We Own the Sky was a refreshing and unique book to read. I think I have gotten tired of all the old clichés and this one delivered on something different.
Sylvia is a depressed girl who loves music. She doesn’t socialize well and she sees shimmering people that no one else sees. She hides herself in the music of others. The book describes this so well and actually uses real bands and songs and includes a playlist at the end, which I thought was fun and added some neat reference to the book. The only drawback I saw to this was that it might date the book in a few years.
Sylvia discovers the people that only she can see are Muses. Muses inspire people in all forms of art. Sylvia is chosen by a muse named Vincent. He has inspired writers, painters, and now Sylvia as a musician. Also, Vincent isn’t described as a 6’4” tall, perfectly sculpted, blond Adonis. He is described more real than that and I appreciated it. Sylvia is instantly curious and excited about the muses.
The part I loved most about this book is that once Vincent enters Sylvia’s life she doesn’t do the typical, spend every waking moment together and ditch all her friends. Actually, it’s the opposite. Sylvia gains confidence and makes a groups of new friends and even joins a band (without Vincent).
All the side characters are full characters. A lot happens with them that would in typical teenage friendships. The subplots and side stories are just as interesting as the main plot and a couple of times we see thing thru another POV but the book was mainly Sylvia’s. A lot happens in the book. I don’t want to give anything away but it’s not a straight forward boy meets girl love story. It also deals with her new friends, her assumed mental condition, her fathers past and addiction issues, and so much more.
Even Vincent has a past and the Muses are explained and fleshed out well. Like I said, a lot was put into the book but it never felt rushed. It flowed organically and was beautifully written. I had no idea what was going to happen next. The downside is that it ended in a cliffhanger. A big cliffhanger! I forgave it because I already planned on reading the next one. It was too good not too.
We've had plenty of stories about vampires, mermaids, and ancient myths of all types, but I can't recall ever coming across a book about the Muses. Especially not one with a modern take on Muses, where any artist who dies can become a Muse. That's right -- in this story, there are pop star Muses, emo Muses, and '50s pin-up girl Muses. Also a love-interest Muse. We'll get to him in a minute.

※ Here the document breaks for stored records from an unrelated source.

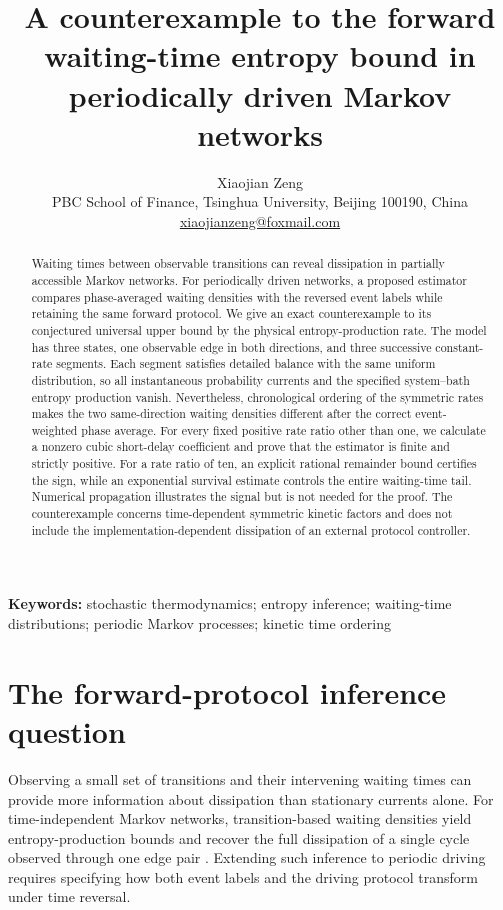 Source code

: \documentclass[11pt,a4paper]{article}
\title{A counterexample to the forward waiting-time entropy bound in periodically driven Markov networks}
\author{Xiaojian Zeng\\[3pt]
\small PBC School of Finance, Tsinghua University, Beijing 100190, China\\
\small\href{mailto:xiaojianzeng@foxmail.com}{xiaojianzeng@foxmail.com}}
\date{}
\begin{document}
\maketitle
\begin{abstract}
Waiting times between observable transitions can reveal dissipation in partially accessible Markov networks. For periodically driven networks, a proposed estimator compares phase-averaged waiting densities with the reversed event labels while retaining the same forward protocol. We give an exact counterexample to its conjectured universal upper bound by the physical entropy-production rate. The model has three states, one observable edge in both directions, and three successive constant-rate segments. Each segment satisfies detailed balance with the same uniform distribution, so all instantaneous probability currents and the specified system--bath entropy production vanish. Nevertheless, chronological ordering of the symmetric rates makes the two same-direction waiting densities different after the correct event-weighted phase average. For every fixed positive rate ratio other than one, we calculate a nonzero cubic short-delay coefficient and prove that the estimator is finite and strictly positive. For a rate ratio of ten, an explicit rational remainder bound certifies the sign, while an exponential survival estimate controls the entire waiting-time tail. Numerical propagation illustrates the signal but is not needed for the proof. The counterexample concerns time-dependent symmetric kinetic factors and does not include the implementation-dependent dissipation of an external protocol controller.
\end{abstract}
\noindent\textbf{Keywords:} stochastic thermodynamics; entropy inference; waiting-time distributions; periodic Markov processes; kinetic time ordering

\section{The forward-protocol inference question}
Observing a small set of transitions and their intervening waiting times can provide more information about dissipation than stationary currents alone. For time-independent Markov networks, transition-based waiting densities yield entropy-production bounds and recover the full dissipation of a single cycle observed through one edge pair \cite{vanderMeer2022}. Extending such inference to periodic driving requires specifying how both event labels and the driving protocol transform under time reversal.
\end{document}
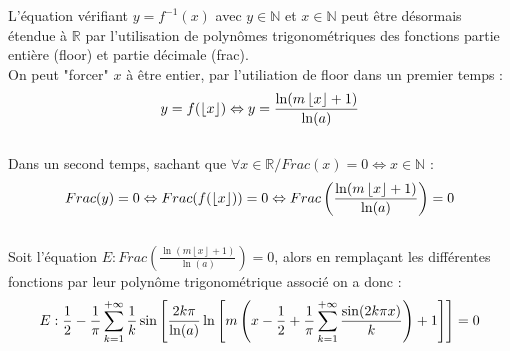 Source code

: \documentclass{article}
\begin{document}
L'équation vérifiant $y=f^{-1}(x)$ avec $y\in\mathbb{N}$ et $x\in\mathbb{N}$ peut être désormais étendue à $\mathbb{R}$ par l'utilisation de polynômes trigonométriques des fonctions partie entière (floor) et partie décimale (frac).\\
On peut "forcer" $x$ à être entier, par l'utiliation de floor dans un premier temps :\\
\begin{equation}
y = f(\left\lfloor x \right\rfloor) \Leftrightarrow y = \frac{\ln(m\left\lfloor x \right\rfloor+1)}{\ln(a)}\notag
\end{equation}\\
Dans un second temps, sachant que $\forall x \in\mathbb{R}/ Frac(x)=0 \Leftrightarrow x\in\mathbb{N}$ :\\
\begin{equation}
Frac(y)=0 \Leftrightarrow Frac(f(\left\lfloor x \right\rfloor)) = 0 \Leftrightarrow Frac\left(\frac{\ln(m\left\lfloor x \right\rfloor+1)}{\ln(a)}\right)=0\notag
\end{equation}\\
Soit l'équation $E : Frac\left(\frac{\ln(m\left\lfloor x \right\rfloor+1)}{\ln(a)}\right)=0$, alors en remplaçant les différentes fonctions par leur polynôme trigonométrique associé on a donc :\\
\begin{equation}
E : \frac{1}{2}-\frac{1}{\pi}\sum_{k=1}^{+\infty}\frac{1}{k}\sin\left[\frac{2k\pi}{\ln(a)}\ln\left[m\left(x-\frac{1}{2}+\frac{1}{\pi}\sum_{k=1}^{+\infty}\frac{\sin(2k\pi x)}{k}\right)+1\right]\right]=0\notag
\end{equation}\\
\end{document}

Our protagonist is Sylvia, a lonely, music-loving teenager with a history of depression. Over the course of the story, we see her use music to connect with the real world and make some new friends, which I thought was a lovely arc. She has a quirky habit of naming objects that are important to her -- her iPod is Murphy, her journal is Lily, her drum set is Charlie. She also has an excellent taste in music, as the references sprinkled throughout the story attest (anyone who listens to The Beatles as much as she does is a winner in my book).
Sylvia's love interest is Vincent, a Muse from the 1800s who died at 19 and now eternally looks that age (so it's totally not creepy :P). A lot of people have compared their relationship to that of Edward and Bella -- the immortal dude who stalks his love interest, and the clingy girl who can't live without her man -- but, you know, at least Vincent never got the overpowering urge to kill Sylvia.

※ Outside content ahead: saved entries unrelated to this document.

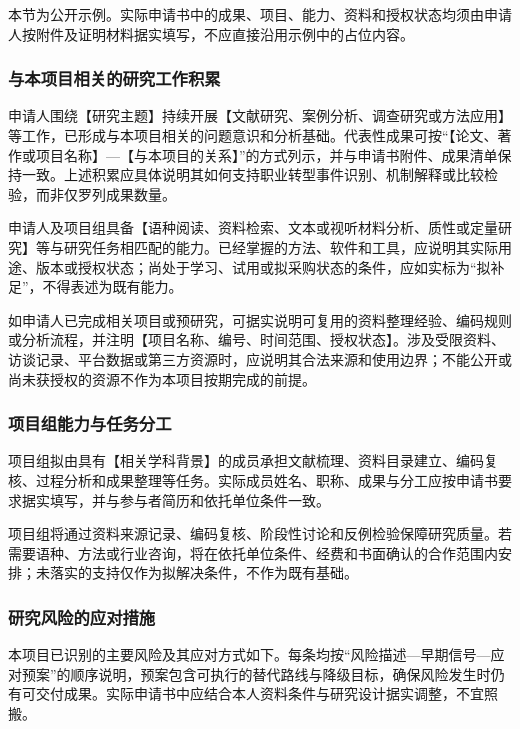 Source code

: \justifying
\NSFCBodyText

本节为公开示例。实际申请书中的成果、项目、能力、资料和授权状态均须由申请人按附件及证明材料据实填写，不应直接沿用示例中的占位内容。

\subsubsection{与本项目相关的研究工作积累}

申请人围绕【研究主题】持续开展【文献研究、案例分析、调查研究或方法应用】等工作，已形成与本项目相关的问题意识和分析基础。代表性成果可按“【论文、著作或项目名称】---【与本项目的关系】”的方式列示，并与申请书附件、成果清单保持一致。上述积累应具体说明其如何支持职业转型事件识别、机制解释或比较检验，而非仅罗列成果数量。

申请人及项目组具备【语种阅读、资料检索、文本或视听材料分析、质性或定量研究】等与研究任务相匹配的能力。已经掌握的方法、软件和工具，应说明其实际用途、版本或授权状态；尚处于学习、试用或拟采购状态的条件，应如实标为“拟补足”，不得表述为既有能力。

如申请人已完成相关项目或预研究，可据实说明可复用的资料整理经验、编码规则或分析流程，并注明【项目名称、编号、时间范围、授权状态】。涉及受限资料、访谈记录、平台数据或第三方资源时，应说明其合法来源和使用边界；不能公开或尚未获授权的资源不作为本项目按期完成的前提。

\subsubsection{项目组能力与任务分工}

项目组拟由具有【相关学科背景】的成员承担文献梳理、资料目录建立、编码复核、过程分析和成果整理等任务。实际成员姓名、职称、成果与分工应按申请书要求据实填写，并与参与者简历和依托单位条件一致。

项目组将通过资料来源记录、编码复核、阶段性讨论和反例检验保障研究质量。若需要语种、方法或行业咨询，将在依托单位条件、经费和书面确认的合作范围内安排；未落实的支持仅作为拟解决条件，不作为既有基础。

\subsubsection{研究风险的应对措施}

本项目已识别的主要风险及其应对方式如下。每条均按“风险描述---早期信号---应对预案”的顺序说明，预案包含可执行的替代路线与降级目标，确保风险发生时仍有可交付成果。实际申请书中应结合本人资料条件与研究设计据实调整，不宜照搬。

Okay, in truth, the romance wasn't bad. I just kind of wish there had been more connection between Sylvia and Vincent other than "We both love Art" and "tingly feelings." I didn't really get a sense of how their personalities match up, and I often found myself asking whether their relationship would exist if Vincent was a regular human. But like I said, it's still a better love story than Twilight (*badum tish*) (No, actually I'm serious).
So what's the main conflict in the story? Well, the modern Muses are overseen by the original Muses from Greek mythology (Calliope, Erato, Melpomene, Terpsichore, Euterpe, Polyhymnia, Urania, and Clio -- but not Thalia, because ... well, read the book to find out). Urania, the current ruling Muse, has been very lenient about which artists can become Muses. This has angered her sister, Clio, who vows to kill some of the modern Muses to pare things down a bit. Of course, she wants to start with Vincent, who has flaunted the Muse rules by becoming visible to his artists -- most recently, Sylvia. We get a dual narrative -- Sylvia going about her high school life and trying to explore her new-found musical inspiration, interspersed with what's going on in the world of Muses. Vincent acts as kind of a bridge between the two. You'd have thought that this sort of holistic narration wouldn't leave many surprises to be discovered, but there are, in fact, plenty.
Overall, the general appeal of this book to me was the unique concept. I loved exploring this modern interpretation of the Greek Muses myth, and Sylvia's sensitive character and heavy musical themes just added to the joy of reading We Own the Sky. If you'd like to read something that blends mythology, modern music, and a Twilight-esque romance, then this book is for you.